Repeat the data below exactly, dropping any pictures it holds.

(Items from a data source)
******

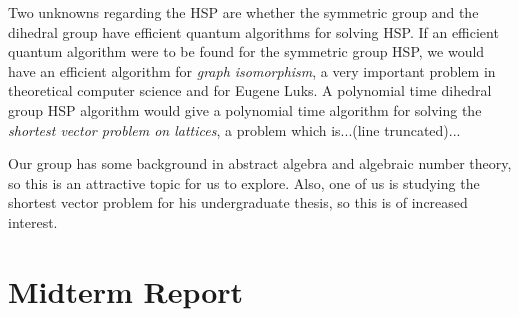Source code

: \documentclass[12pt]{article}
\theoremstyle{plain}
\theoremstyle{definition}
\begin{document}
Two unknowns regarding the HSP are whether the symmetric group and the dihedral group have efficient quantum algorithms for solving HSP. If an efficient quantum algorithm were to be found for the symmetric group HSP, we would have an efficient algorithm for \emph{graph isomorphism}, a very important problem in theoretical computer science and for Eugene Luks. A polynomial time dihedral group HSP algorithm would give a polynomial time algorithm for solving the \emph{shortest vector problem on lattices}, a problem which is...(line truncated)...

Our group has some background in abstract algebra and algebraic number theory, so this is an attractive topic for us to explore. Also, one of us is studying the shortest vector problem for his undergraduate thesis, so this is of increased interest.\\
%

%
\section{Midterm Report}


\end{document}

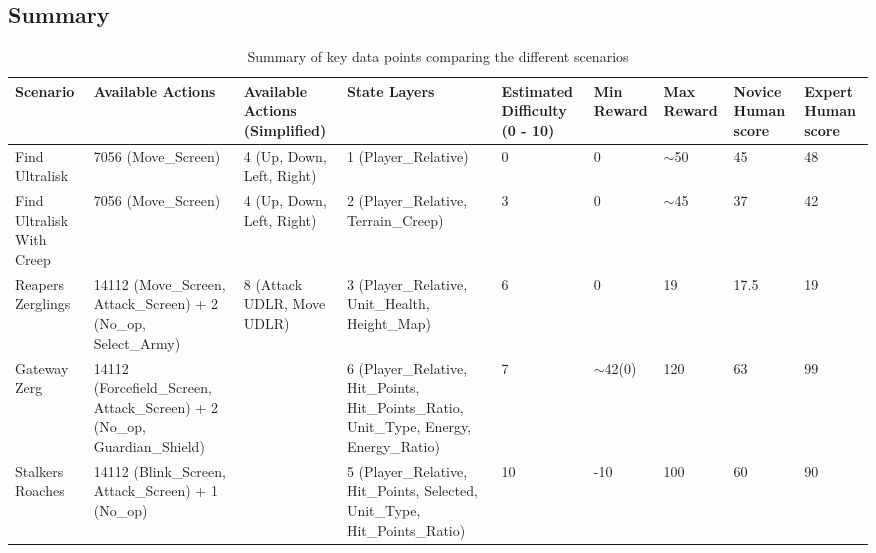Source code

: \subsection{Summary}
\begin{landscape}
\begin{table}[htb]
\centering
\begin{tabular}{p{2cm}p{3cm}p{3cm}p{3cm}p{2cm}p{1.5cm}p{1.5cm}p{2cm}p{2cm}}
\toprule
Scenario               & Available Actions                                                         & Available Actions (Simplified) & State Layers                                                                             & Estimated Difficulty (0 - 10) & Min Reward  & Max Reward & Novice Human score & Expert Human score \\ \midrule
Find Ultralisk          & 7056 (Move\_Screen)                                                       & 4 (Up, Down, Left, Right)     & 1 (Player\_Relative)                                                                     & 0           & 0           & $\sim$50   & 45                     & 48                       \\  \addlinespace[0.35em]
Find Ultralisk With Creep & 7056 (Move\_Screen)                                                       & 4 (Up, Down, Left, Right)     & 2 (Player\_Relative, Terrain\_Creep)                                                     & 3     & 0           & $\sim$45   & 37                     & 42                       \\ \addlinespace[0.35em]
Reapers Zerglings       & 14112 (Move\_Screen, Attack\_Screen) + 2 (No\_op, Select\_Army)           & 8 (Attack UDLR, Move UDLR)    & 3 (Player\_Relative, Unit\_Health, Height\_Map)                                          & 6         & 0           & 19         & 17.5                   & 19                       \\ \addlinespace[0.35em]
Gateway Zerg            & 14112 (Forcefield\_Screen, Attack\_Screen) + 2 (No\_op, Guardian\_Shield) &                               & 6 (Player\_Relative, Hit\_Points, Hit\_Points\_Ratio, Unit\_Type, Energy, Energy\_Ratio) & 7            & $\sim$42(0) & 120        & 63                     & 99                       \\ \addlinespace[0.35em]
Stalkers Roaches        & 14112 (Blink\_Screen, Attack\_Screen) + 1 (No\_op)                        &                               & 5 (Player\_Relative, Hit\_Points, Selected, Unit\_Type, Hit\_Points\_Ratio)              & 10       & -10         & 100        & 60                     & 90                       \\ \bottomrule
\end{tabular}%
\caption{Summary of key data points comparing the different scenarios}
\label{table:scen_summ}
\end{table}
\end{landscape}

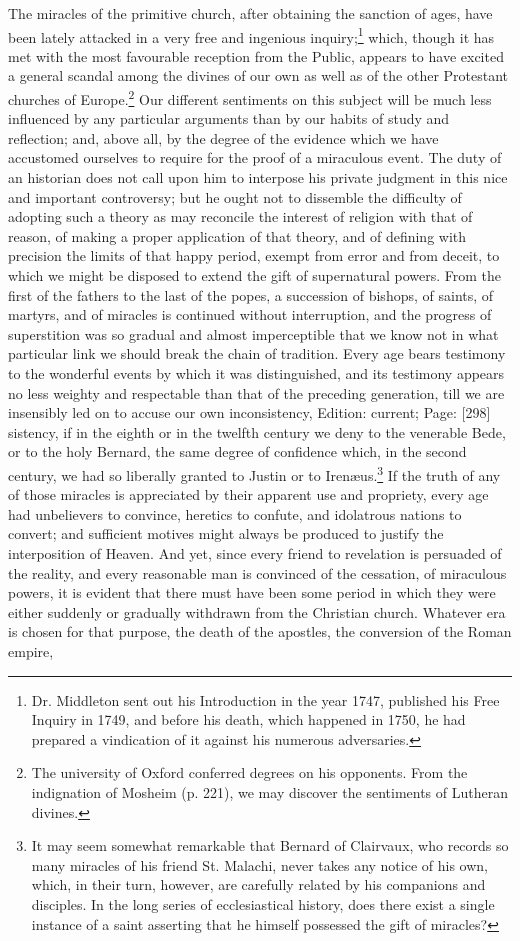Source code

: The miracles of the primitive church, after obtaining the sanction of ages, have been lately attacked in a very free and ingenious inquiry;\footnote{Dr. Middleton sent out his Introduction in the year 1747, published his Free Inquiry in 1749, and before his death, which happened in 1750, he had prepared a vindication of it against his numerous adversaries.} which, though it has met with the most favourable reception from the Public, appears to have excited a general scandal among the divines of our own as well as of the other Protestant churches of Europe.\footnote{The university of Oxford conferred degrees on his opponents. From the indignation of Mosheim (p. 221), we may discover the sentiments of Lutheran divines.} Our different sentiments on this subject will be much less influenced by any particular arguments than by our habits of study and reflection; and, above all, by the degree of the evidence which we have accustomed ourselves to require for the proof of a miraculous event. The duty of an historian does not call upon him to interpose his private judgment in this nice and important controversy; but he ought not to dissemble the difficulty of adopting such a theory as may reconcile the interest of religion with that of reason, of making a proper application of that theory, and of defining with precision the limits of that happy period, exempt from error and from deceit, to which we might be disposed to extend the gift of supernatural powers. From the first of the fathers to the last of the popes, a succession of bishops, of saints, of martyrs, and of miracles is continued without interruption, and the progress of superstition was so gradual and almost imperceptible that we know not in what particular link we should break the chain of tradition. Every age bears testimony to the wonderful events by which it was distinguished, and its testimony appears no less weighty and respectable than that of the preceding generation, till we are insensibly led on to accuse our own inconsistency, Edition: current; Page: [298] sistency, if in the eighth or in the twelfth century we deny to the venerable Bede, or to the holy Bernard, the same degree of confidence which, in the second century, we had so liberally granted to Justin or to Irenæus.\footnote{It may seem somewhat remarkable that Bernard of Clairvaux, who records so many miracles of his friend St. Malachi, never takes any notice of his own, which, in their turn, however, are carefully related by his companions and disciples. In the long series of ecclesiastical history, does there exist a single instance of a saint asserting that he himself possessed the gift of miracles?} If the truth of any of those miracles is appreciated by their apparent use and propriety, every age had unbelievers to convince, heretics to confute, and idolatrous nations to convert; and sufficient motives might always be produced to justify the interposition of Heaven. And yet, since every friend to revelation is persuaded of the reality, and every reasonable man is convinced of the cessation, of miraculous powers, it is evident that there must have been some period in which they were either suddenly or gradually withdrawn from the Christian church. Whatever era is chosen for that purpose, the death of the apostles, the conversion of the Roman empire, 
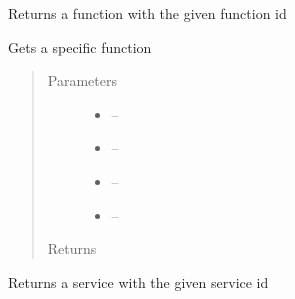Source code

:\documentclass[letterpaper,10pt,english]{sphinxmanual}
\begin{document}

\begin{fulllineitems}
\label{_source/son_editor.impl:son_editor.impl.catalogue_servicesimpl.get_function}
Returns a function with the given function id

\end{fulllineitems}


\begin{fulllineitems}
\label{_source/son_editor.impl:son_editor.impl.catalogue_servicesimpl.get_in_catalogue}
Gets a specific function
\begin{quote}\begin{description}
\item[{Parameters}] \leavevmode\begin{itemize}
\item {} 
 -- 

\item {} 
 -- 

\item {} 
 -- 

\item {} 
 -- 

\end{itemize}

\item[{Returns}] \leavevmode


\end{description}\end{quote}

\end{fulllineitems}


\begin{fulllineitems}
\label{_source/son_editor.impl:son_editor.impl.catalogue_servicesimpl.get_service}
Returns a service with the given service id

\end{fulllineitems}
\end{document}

******

WRITTEN ANSWER:
Source code

: \documentclass[12pt]{article}
\theoremstyle{plain}
\theoremstyle{definition}
\begin{document}
Two unknowns regarding the HSP are whether the symmetric group and the dihedral group have efficient quantum algorithms for solving HSP. If an efficient quantum algorithm were to be found for the symmetric group HSP, we would have an efficient algorithm for \emph{graph isomorphism}, a very important problem in theoretical computer science and for Eugene Luks. A polynomial time dihedral group HSP algorithm would give a polynomial time algorithm for solving the \emph{shortest vector problem on lattices}, a problem which is...(line truncated)...

Our group has some background in abstract algebra and algebraic number theory, so this is an attractive topic for us to explore. Also, one of us is studying the shortest vector problem for his undergraduate thesis, so this is of increased interest.\\
%

%
\section{Midterm Report}


\end{document}

Source code

: \subsection{Summary}
\begin{landscape}
\begin{table}[htb]
\centering
\begin{tabular}{p{2cm}p{3cm}p{3cm}p{3cm}p{2cm}p{1.5cm}p{1.5cm}p{2cm}p{2cm}}
\toprule
Scenario               & Available Actions                                                         & Available Actions (Simplified) & State Layers                                                                             & Estimated Difficulty (0 - 10) & Min Reward  & Max Reward & Novice Human score & Expert Human score \\ \midrule
Find Ultralisk          & 7056 (Move\_Screen)                                                       & 4 (Up, Down, Left, Right)     & 1 (Player\_Relative)                                                                     & 0           & 0           & $\sim$50   & 45                     & 48                       \\  \addlinespace[0.35em]
Find Ultralisk With Creep & 7056 (Move\_Screen)                                                       & 4 (Up, Down, Left, Right)     & 2 (Player\_Relative, Terrain\_Creep)                                                     & 3     & 0           & $\sim$45   & 37                     & 42                       \\ \addlinespace[0.35em]
Reapers Zerglings       & 14112 (Move\_Screen, Attack\_Screen) + 2 (No\_op, Select\_Army)           & 8 (Attack UDLR, Move UDLR)    & 3 (Player\_Relative, Unit\_Health, Height\_Map)                                          & 6         & 0           & 19         & 17.5                   & 19                       \\ \addlinespace[0.35em]
Gateway Zerg            & 14112 (Forcefield\_Screen, Attack\_Screen) + 2 (No\_op, Guardian\_Shield) &                               & 6 (Player\_Relative, Hit\_Points, Hit\_Points\_Ratio, Unit\_Type, Energy, Energy\_Ratio) & 7            & $\sim$42(0) & 120        & 63                     & 99                       \\ \addlinespace[0.35em]
Stalkers Roaches        & 14112 (Blink\_Screen, Attack\_Screen) + 1 (No\_op)                        &                               & 5 (Player\_Relative, Hit\_Points, Selected, Unit\_Type, Hit\_Points\_Ratio)              & 10       & -10         & 100        & 60                     & 90                       \\ \bottomrule
\end{tabular}%
\caption{Summary of key data points comparing the different scenarios}
\label{table:scen_summ}
\end{table}
\end{landscape}

Source code

: The miracles of the primitive church, after obtaining the sanction of ages, have been lately attacked in a very free and ingenious inquiry;\footnote{Dr. Middleton sent out his Introduction in the year 1747, published his Free Inquiry in 1749, and before his death, which happened in 1750, he had prepared a vindication of it against his numerous adversaries.} which, though it has met with the most favourable reception from the Public, appears to have excited a general scandal among the divines of our own as well as of the other Protestant churches of Europe.\footnote{The university of Oxford conferred degrees on his opponents. From the indignation of Mosheim (p. 221), we may discover the sentiments of Lutheran divines.} Our different sentiments on this subject will be much less influenced by any particular arguments than by our habits of study and reflection; and, above all, by the degree of the evidence which we have accustomed ourselves to require for the proof of a miraculous event. The duty of an historian does not call upon him to interpose his private judgment in this nice and important controversy; but he ought not to dissemble the difficulty of adopting such a theory as may reconcile the interest of religion with that of reason, of making a proper application of that theory, and of defining with precision the limits of that happy period, exempt from error and from deceit, to which we might be disposed to extend the gift of supernatural powers. From the first of the fathers to the last of the popes, a succession of bishops, of saints, of martyrs, and of miracles is continued without interruption, and the progress of superstition was so gradual and almost imperceptible that we know not in what particular link we should break the chain of tradition. Every age bears testimony to the wonderful events by which it was distinguished, and its testimony appears no less weighty and respectable than that of the preceding generation, till we are insensibly led on to accuse our own inconsistency, Edition: current; Page: [298] sistency, if in the eighth or in the twelfth century we deny to the venerable Bede, or to the holy Bernard, the same degree of confidence which, in the second century, we had so liberally granted to Justin or to Irenæus.\footnote{It may seem somewhat remarkable that Bernard of Clairvaux, who records so many miracles of his friend St. Malachi, never takes any notice of his own, which, in their turn, however, are carefully related by his companions and disciples. In the long series of ecclesiastical history, does there exist a single instance of a saint asserting that he himself possessed the gift of miracles?} If the truth of any of those miracles is appreciated by their apparent use and propriety, every age had unbelievers to convince, heretics to confute, and idolatrous nations to convert; and sufficient motives might always be produced to justify the interposition of Heaven. And yet, since every friend to revelation is persuaded of the reality, and every reasonable man is convinced of the cessation, of miraculous powers, it is evident that there must have been some period in which they were either suddenly or gradually withdrawn from the Christian church. Whatever era is chosen for that purpose, the death of the apostles, the conversion of the Roman empire, 
Source code

:\documentclass[letterpaper,10pt,english]{sphinxmanual}
\begin{document}

\begin{fulllineitems}
\label{_source/son_editor.impl:son_editor.impl.catalogue_servicesimpl.get_function}
Returns a function with the given function id

\end{fulllineitems}


\begin{fulllineitems}
\label{_source/son_editor.impl:son_editor.impl.catalogue_servicesimpl.get_in_catalogue}
Gets a specific function
\begin{quote}\begin{description}
\item[{Parameters}] \leavevmode\begin{itemize}
\item {} 
 -- 

\item {} 
 -- 

\item {} 
 -- 

\item {} 
 -- 

\end{itemize}

\item[{Returns}] \leavevmode


\end{description}\end{quote}

\end{fulllineitems}


\begin{fulllineitems}
\label{_source/son_editor.impl:son_editor.impl.catalogue_servicesimpl.get_service}
Returns a service with the given service id

\end{fulllineitems}
\end{document}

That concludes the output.